- What you should do: Take the line containing "- 同一**字空间**的芯片" as the first and the last line of the records below as the end, and please set down only what lies between them exactly, both ends included.

----

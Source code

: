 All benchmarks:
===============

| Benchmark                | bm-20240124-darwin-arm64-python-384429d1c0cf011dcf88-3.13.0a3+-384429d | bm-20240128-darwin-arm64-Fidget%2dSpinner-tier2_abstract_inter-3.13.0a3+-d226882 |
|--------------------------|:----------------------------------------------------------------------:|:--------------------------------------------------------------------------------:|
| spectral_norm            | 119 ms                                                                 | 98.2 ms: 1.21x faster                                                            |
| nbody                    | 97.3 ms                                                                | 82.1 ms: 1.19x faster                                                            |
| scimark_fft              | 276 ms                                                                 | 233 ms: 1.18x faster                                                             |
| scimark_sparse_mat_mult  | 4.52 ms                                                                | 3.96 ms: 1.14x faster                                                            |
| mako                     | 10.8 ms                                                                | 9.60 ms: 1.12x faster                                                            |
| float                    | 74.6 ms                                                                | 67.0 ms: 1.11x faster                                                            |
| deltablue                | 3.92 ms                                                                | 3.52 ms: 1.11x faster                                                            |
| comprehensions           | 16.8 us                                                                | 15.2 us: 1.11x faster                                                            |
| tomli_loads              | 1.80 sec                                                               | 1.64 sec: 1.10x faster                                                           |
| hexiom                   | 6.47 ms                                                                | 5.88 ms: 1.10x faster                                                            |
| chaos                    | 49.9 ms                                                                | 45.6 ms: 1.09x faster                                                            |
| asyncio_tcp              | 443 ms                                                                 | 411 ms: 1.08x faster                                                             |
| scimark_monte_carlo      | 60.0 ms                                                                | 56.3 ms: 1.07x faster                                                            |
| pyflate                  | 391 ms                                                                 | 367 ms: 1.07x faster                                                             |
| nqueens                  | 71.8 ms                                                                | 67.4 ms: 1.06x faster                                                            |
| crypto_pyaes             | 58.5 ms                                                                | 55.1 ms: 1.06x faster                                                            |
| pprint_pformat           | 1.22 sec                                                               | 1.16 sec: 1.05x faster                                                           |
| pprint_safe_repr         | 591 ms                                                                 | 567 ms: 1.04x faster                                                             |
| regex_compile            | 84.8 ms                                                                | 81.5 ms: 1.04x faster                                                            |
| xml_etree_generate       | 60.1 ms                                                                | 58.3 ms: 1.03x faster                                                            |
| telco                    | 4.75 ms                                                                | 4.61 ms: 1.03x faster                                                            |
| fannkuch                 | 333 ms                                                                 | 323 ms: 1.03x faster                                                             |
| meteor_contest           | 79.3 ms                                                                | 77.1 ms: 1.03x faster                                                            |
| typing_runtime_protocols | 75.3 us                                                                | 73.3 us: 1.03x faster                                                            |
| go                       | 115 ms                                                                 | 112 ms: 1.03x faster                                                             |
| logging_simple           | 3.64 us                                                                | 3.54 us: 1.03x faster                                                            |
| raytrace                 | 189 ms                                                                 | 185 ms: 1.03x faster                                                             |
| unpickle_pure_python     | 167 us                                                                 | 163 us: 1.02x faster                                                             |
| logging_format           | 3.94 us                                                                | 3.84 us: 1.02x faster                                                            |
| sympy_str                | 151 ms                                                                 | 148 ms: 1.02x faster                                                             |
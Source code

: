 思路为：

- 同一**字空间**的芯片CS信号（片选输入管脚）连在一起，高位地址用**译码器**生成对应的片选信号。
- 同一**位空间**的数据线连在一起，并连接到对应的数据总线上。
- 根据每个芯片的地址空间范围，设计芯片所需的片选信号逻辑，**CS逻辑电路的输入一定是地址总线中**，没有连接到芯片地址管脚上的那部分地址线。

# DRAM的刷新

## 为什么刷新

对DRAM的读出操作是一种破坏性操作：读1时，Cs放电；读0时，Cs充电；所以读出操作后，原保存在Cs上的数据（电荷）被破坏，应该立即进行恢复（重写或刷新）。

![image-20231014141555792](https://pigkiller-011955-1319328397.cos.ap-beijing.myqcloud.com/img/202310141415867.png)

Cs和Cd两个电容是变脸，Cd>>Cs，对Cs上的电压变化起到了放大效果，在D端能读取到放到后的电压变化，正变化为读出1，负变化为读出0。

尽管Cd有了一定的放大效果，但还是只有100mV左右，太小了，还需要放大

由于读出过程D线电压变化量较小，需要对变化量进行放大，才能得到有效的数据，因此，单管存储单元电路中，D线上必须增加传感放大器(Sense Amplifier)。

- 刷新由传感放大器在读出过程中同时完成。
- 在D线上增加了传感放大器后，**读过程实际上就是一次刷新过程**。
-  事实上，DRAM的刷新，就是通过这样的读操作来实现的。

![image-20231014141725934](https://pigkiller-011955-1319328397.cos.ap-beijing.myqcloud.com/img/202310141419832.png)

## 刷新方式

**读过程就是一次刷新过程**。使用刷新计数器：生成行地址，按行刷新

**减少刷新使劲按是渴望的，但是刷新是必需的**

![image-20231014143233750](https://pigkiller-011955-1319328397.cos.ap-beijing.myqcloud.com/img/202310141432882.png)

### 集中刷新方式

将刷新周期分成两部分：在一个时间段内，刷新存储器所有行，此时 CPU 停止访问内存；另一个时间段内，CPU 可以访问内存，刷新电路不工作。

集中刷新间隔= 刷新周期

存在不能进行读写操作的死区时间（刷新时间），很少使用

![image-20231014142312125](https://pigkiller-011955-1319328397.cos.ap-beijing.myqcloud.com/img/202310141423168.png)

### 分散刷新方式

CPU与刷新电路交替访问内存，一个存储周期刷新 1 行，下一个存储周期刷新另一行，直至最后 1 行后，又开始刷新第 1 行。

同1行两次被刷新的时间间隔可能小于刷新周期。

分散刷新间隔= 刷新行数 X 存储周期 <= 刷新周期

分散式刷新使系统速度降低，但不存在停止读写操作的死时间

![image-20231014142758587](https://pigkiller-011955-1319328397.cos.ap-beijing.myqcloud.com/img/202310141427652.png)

----

- Your response:
- 同一**字空间**的芯片CS信号（片选输入管脚）连在一起，高位地址用**译码器**生成对应的片选信号。
- 同一**位空间**的数据线连在一起，并连接到对应的数据总线上。
- 根据每个芯片的地址空间范围，设计芯片所需的片选信号逻辑，**CS逻辑电路的输入一定是地址总线中**，没有连接到芯片地址管脚上的那部分地址线。

# DRAM的刷新

## 为什么刷新

对DRAM的读出操作是一种破坏性操作：读1时，Cs放电；读0时，Cs充电；所以读出操作后，原保存在Cs上的数据（电荷）被破坏，应该立即进行恢复（重写或刷新）。

![image-20231014141555792](https://pigkiller-011955-1319328397.cos.ap-beijing.myqcloud.com/img/202310141415867.png)

Cs和Cd两个电容是变脸，Cd>>Cs，对Cs上的电压变化起到了放大效果，在D端能读取到放到后的电压变化，正变化为读出1，负变化为读出0。

尽管Cd有了一定的放大效果，但还是只有100mV左右，太小了，还需要放大

由于读出过程D线电压变化量较小，需要对变化量进行放大，才能得到有效的数据，因此，单管存储单元电路中，D线上必须增加传感放大器(Sense Amplifier)。

- 刷新由传感放大器在读出过程中同时完成。
- 在D线上增加了传感放大器后，**读过程实际上就是一次刷新过程**。
-  事实上，DRAM的刷新，就是通过这样的读操作来实现的。

![image-20231014141725934](https://pigkiller-011955-1319328397.cos.ap-beijing.myqcloud.com/img/202310141419832.png)

## 刷新方式

**读过程就是一次刷新过程**。使用刷新计数器：生成行地址，按行刷新

**减少刷新使劲按是渴望的，但是刷新是必需的**

![image-20231014143233750](https://pigkiller-011955-1319328397.cos.ap-beijing.myqcloud.com/img/202310141432882.png)

### 集中刷新方式

将刷新周期分成两部分：在一个时间段内，刷新存储器所有行，此时 CPU 停止访问内存；另一个时间段内，CPU 可以访问内存，刷新电路不工作。

集中刷新间隔= 刷新周期

存在不能进行读写操作的死区时间（刷新时间），很少使用

![image-20231014142312125](https://pigkiller-011955-1319328397.cos.ap-beijing.myqcloud.com/img/202310141423168.png)

### 分散刷新方式

CPU与刷新电路交替访问内存，一个存储周期刷新 1 行，下一个存储周期刷新另一行，直至最后 1 行后，又开始刷新第 1 行。

同1行两次被刷新的时间间隔可能小于刷新周期。

分散刷新间隔= 刷新行数 X 存储周期 <= 刷新周期

分散式刷新使系统速度降低，但不存在停止读写操作的死时间

![image-20231014142758587](https://pigkiller-011955-1319328397.cos.ap-beijing.myqcloud.com/img/202310141427652.png)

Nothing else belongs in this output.